4. What Happens When We Build Without Them

The cost of ignoring information science is not theoretical. I’ve seen it firsthand:

  • The Knowledge Graph That Ate Itself: A team spent 18 months building an ontology for educational resources. Without a librarian’s understanding of controlled vocabularies, they created 47 different terms for “mathematics” across their schema. The graph became unusable.

  • The Open Data That Nobody Could Use: A city released 15 years of transportation data as “open source.” No data dictionary. No provenance. No context. It sat unused because nobody could figure out what the column headers actually meant.

  • The AI That Couldn’t Explain Itself: A model made high-stakes decisions about digital equity funding, but the team couldn’t trace back which sources informed which recommendations. When auditors asked for citations, the engineers had no answer. The librarian would have built that traceability from day one.

These aren’t edge cases. This is what happens when we treat information as a byproduct of technology rather than the purpose of it.

The “Info” in Information Technology

For too long, IT has obsessed over the “T” - the technology. We fixate on the pipes, the fibers, and the GPUs. But the “I” - the information itself - is what actually matters to the people we serve.

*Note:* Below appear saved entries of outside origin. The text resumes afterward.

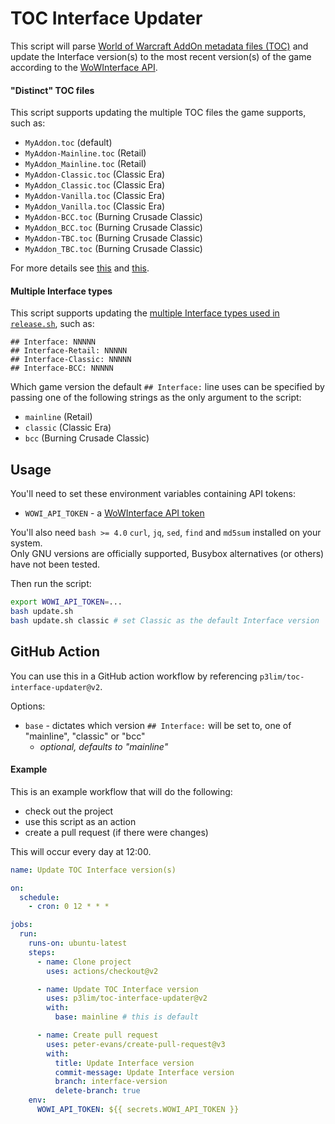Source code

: # TOC Interface Updater

This script will parse [World of Warcraft AddOn metadata files (TOC)](https://wowpedia.fandom.com/wiki/TOC_format) and update the Interface version(s) to the most recent version(s) of the game according to the [WoWInterface API](https://www.wowinterface.com/forums/showthread.php?s=11c51a8909d2cf65c6d0a0afba2a5d75&t=51835).

#### "Distinct" TOC files

This script supports updating the multiple TOC files the game supports, such as:

- `MyAddon.toc` (default)
- `MyAddon-Mainline.toc` (Retail)
- `MyAddon_Mainline.toc` (Retail)
- `MyAddon-Classic.toc` (Classic Era)
- `MyAddon_Classic.toc` (Classic Era)
- `MyAddon-Vanilla.toc` (Classic Era)
- `MyAddon_Vanilla.toc` (Classic Era)
- `MyAddon-BCC.toc` (Burning Crusade Classic)
- `MyAddon_BCC.toc` (Burning Crusade Classic)
- `MyAddon-TBC.toc` (Burning Crusade Classic)
- `MyAddon_TBC.toc` (Burning Crusade Classic)

For more details see [this](https://github.com/Stanzilla/WoWUIBugs/issues/68#issuecomment-830351390) and [this](https://github.com/Stanzilla/WoWUIBugs/issues/68#issuecomment-889431675).

#### Multiple Interface types

This script supports updating the [multiple Interface types used in `release.sh`](https://github.com/BigWigsMods/packager#building-for-multiple-game-versions), such as:

```
## Interface: NNNNN
## Interface-Retail: NNNNN
## Interface-Classic: NNNNN
## Interface-BCC: NNNNN
```

Which game version the default `## Interface:` line uses can be specified by passing one of the following strings as the only argument to the script:
- `mainline` (Retail)
- `classic` (Classic Era)
- `bcc` (Burning Crusade Classic)

## Usage

You'll need to set these environment variables containing API tokens:
- `WOWI_API_TOKEN` - a [WoWInterface API token](https://www.wowinterface.com/downloads/filecpl.php?action=apitokens)

You'll also need `bash >= 4.0` `curl`, `jq`, `sed`, `find` and `md5sum` installed on your system.  
Only GNU versions are officially supported, Busybox alternatives (or others) have not been tested.

Then run the script:
```bash
export WOWI_API_TOKEN=...
bash update.sh
bash update.sh classic # set Classic as the default Interface version
```

## GitHub Action

You can use this in a GitHub action workflow by referencing `p3lim/toc-interface-updater@v2`.

Options:
- `base` - dictates which version `## Interface:` will be set to, one of "mainline", "classic" or "bcc"
  - _optional, defaults to "mainline"_

#### Example

This is an example workflow that will do the following:
- check out the project
- use this script as an action
- create a pull request (if there were changes)

This will occur every day at 12:00.

```yaml
name: Update TOC Interface version(s)

on:
  schedule:
    - cron: 0 12 * * *

jobs:
  run:
    runs-on: ubuntu-latest
    steps:
      - name: Clone project
        uses: actions/checkout@v2

      - name: Update TOC Interface version
        uses: p3lim/toc-interface-updater@v2
        with:
          base: mainline # this is default

      - name: Create pull request
        uses: peter-evans/create-pull-request@v3
        with:
          title: Update Interface version
          commit-message: Update Interface version
          branch: interface-version
          delete-branch: true
    env:
      WOWI_API_TOKEN: ${{ secrets.WOWI_API_TOKEN }}
```
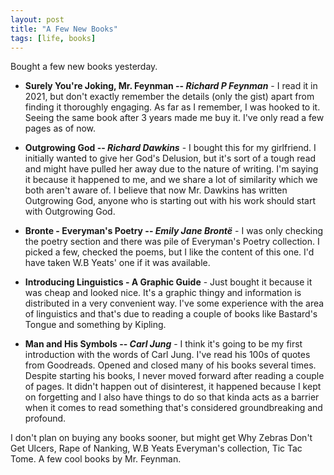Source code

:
 ```yaml
---
layout: post
title: "A Few New Books"
tags: [life, books]
---
```


Bought a few new books yesterday.

- __Surely You're Joking, Mr. Feynman -- *Richard P Feynman*__ - I read it in 2021, but don't exactly remember the details (only the gist) apart from finding it thoroughly engaging. As far as I remember, I was hooked to it. Seeing the same book after 3 years made me buy it. I've only read a few pages as of now.

- __Outgrowing God -- *Richard Dawkins*__ - I bought this for my girlfriend. I initially wanted to give her God's Delusion, but it's sort of a tough read and might have pulled her away due to the nature of writing. I'm saying it because it happened to me, and we share a lot of similarity which we both aren't aware of. I believe that now Mr. Dawkins has written Outgrowing God, anyone who is starting out with his work should start with Outgrowing God.

- __Bronte - Everyman's Poetry -- *Emily Jane Brontë*__ - I was only checking the poetry section and there was pile of Everyman's Poetry collection. I picked a few, checked the poems, but I like the content of this one. I'd have taken W.B Yeats' one if it was available.

- __Introducing Linguistics - A Graphic Guide__ - Just bought it because it was cheap and looked nice. It's a graphic thingy and information is distributed in a very convenient way. I've some experience with the area of linguistics and that's due to reading a couple of books like Bastard's Tongue and something by Kipling.

- __Man and His Symbols -- *Carl Jung*__ - I think it's going to be my first introduction with the words of Carl Jung. I've read his 100s of quotes from Goodreads. Opened and closed many of his books several times. Despite starting his books, I never moved forward after reading a couple of pages. It didn't happen out of disinterest, it happened because I kept on forgetting and I also have things to do so that kinda acts as a barrier when it comes to read something that's considered groundbreaking and profound.

I don't plan on buying any books sooner, but might get Why Zebras Don't Get Ulcers, Rape of Nanking, W.B Yeats Everyman's collection, Tic Tac Tome. A few cool books by Mr. Feynman.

In my journey as a data scientist and advocate, I have realized that I don’t just need better engineers; I need better architects of meaning. I need the librarian who understands that while code runs the machine, information science is what makes it human.

How to Actually Work With Information Scientists

If you’re leading a digital transformation initiative and don’t have information science expertise at the table, here’s what to do:

  1. Bring them in at the design phase, not after the data warehouse is built. Let them shape the ontology, not just document it.

  2. Give them decision-making authority over taxonomy, metadata standards, and data governance. This isn’t clerical work - it’s architecture.

  3. Pair them with your data scientists. The best data science happens when statistical rigor meets information literacy. One knows how to build the model; the other knows what it should mean.

  4. Listen when they ask “why?” When a librarian questions your data structure, they’re not being pedantic - they’re protecting you from building on a foundation of assumptions.

  5. Pay them like the professionals they are. If your data engineer makes $120K and your librarian makes $50K, you’re signaling that the meaning of your data is worth less than the storage of it.

The next time you kick off a data initiative, ask yourself: Who on this team can explain what this data means? Who will ensure it can be found, understood, and trusted five years from now?

If the answer is “nobody,” you don’t have a technology problem. You have an information problem. And the librarian is the only one who can solve it.